昔から盲目は先づ不治とされてゐる。浄瑠璃の壷坂霊験記にあるお里沢市の御利益談などは、一種の作り事としか思えないのである。如何に医学が進歩しても、こればかりは治らないと、長い間思はれて来た。処が最近、死人の眼を移植して効果があったとの医学の報告であるが、これ等の報告は甚だ軽率といってもいい。というのは治癒したとしても数年を経てみなければ確実とはいえまい。何となれば吾等の見解によれば一時は見えても、暫くして見えなくなる事は必至であるからである。然し、万一成功し得たとしても死人の眼を手に入れる事は容易なものではない以上実用的には余り意味はあるまい。故に吾等からみれば殆んど問題にはならない発表である。

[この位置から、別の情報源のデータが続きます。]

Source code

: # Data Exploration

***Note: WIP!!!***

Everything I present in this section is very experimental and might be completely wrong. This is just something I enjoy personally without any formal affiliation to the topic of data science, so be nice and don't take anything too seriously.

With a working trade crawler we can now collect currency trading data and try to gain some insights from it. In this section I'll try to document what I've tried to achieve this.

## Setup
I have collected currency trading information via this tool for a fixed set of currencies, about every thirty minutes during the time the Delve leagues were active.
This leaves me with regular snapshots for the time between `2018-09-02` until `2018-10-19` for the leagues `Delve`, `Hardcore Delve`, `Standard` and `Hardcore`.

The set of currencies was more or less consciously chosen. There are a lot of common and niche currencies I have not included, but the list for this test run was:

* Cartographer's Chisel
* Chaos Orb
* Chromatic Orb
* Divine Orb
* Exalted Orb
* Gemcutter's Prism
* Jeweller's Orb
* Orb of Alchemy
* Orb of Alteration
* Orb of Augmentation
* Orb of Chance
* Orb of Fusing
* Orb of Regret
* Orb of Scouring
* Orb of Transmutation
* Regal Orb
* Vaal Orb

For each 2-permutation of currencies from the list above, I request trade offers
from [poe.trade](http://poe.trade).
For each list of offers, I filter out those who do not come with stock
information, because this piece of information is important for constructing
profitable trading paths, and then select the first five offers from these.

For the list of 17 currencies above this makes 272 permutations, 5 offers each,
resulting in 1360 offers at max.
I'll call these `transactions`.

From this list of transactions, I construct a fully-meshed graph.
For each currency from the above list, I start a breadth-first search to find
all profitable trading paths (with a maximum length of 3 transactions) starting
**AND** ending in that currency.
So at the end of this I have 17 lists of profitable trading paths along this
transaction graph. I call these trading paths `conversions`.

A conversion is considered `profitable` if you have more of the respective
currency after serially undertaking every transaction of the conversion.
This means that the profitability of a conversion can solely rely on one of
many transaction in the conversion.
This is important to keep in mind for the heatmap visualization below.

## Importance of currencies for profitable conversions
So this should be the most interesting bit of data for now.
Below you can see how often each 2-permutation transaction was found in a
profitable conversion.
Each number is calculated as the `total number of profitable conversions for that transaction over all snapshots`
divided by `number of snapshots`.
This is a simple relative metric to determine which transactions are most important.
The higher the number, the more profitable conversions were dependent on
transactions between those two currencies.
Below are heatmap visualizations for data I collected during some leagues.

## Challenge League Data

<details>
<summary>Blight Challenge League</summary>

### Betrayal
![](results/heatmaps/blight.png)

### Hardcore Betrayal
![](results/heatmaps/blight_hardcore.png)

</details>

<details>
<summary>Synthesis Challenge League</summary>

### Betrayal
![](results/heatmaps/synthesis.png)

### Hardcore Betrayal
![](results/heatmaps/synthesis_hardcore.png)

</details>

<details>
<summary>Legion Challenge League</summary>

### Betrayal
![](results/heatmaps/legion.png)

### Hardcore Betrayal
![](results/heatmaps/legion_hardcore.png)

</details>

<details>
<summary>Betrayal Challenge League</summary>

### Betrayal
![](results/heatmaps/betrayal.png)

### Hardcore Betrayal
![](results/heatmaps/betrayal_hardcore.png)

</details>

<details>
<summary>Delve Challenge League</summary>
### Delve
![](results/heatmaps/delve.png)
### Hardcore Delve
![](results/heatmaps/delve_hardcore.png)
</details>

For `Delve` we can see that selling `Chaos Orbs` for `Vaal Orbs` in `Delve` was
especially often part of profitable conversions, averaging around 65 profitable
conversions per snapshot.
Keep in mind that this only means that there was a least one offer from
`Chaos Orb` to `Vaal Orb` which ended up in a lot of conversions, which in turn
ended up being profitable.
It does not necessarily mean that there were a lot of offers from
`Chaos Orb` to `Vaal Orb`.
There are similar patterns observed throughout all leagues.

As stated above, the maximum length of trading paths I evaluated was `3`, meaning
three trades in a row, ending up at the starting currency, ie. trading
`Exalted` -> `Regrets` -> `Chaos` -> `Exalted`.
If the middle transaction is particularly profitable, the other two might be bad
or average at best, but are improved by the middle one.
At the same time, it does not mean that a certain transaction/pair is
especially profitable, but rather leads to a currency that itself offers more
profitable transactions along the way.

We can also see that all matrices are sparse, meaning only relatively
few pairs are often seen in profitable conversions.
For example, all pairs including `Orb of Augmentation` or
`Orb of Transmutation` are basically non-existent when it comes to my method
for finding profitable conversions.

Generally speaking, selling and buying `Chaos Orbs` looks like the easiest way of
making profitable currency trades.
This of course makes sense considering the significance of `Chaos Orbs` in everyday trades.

処が、本教浄霊によれば何等死人の眼玉も機械も、薬剤も要せずして完全に健康眼と同様に治るのである。最近此驚くべき生きた事実の報告が来たので左に掲載する事にした。
浄霊一年半盲目に遂に開眼す
島根県I・S
『救世』新聞紙上に、また『地上天国』誌上に拝見するおかげ話の数々は救世神様の御神徳を遺憾なく人々に告げ知らせる福音でありますが、その殆ど総てが難治の業病が奇蹟的に短時日で治されて行くものが多く、またそれ故にこそ感激のあまりの手記となって表れたるものでありましょうけれど、病気が霊の曇りであり、その曇りの原因が敢て当人の事由にのみ帰すべからざるものもある関係上、御浄霊により浄まりつつ、或る時期が来る迄は御恵みを戴けぬものもあるのは当然で、当人及び関係者の信仰心の如何が至大の影響ある事も申す迄もありません。最後迄信ずる者は救われるとか、此処に涙ぐましい美談を御報告申上げます。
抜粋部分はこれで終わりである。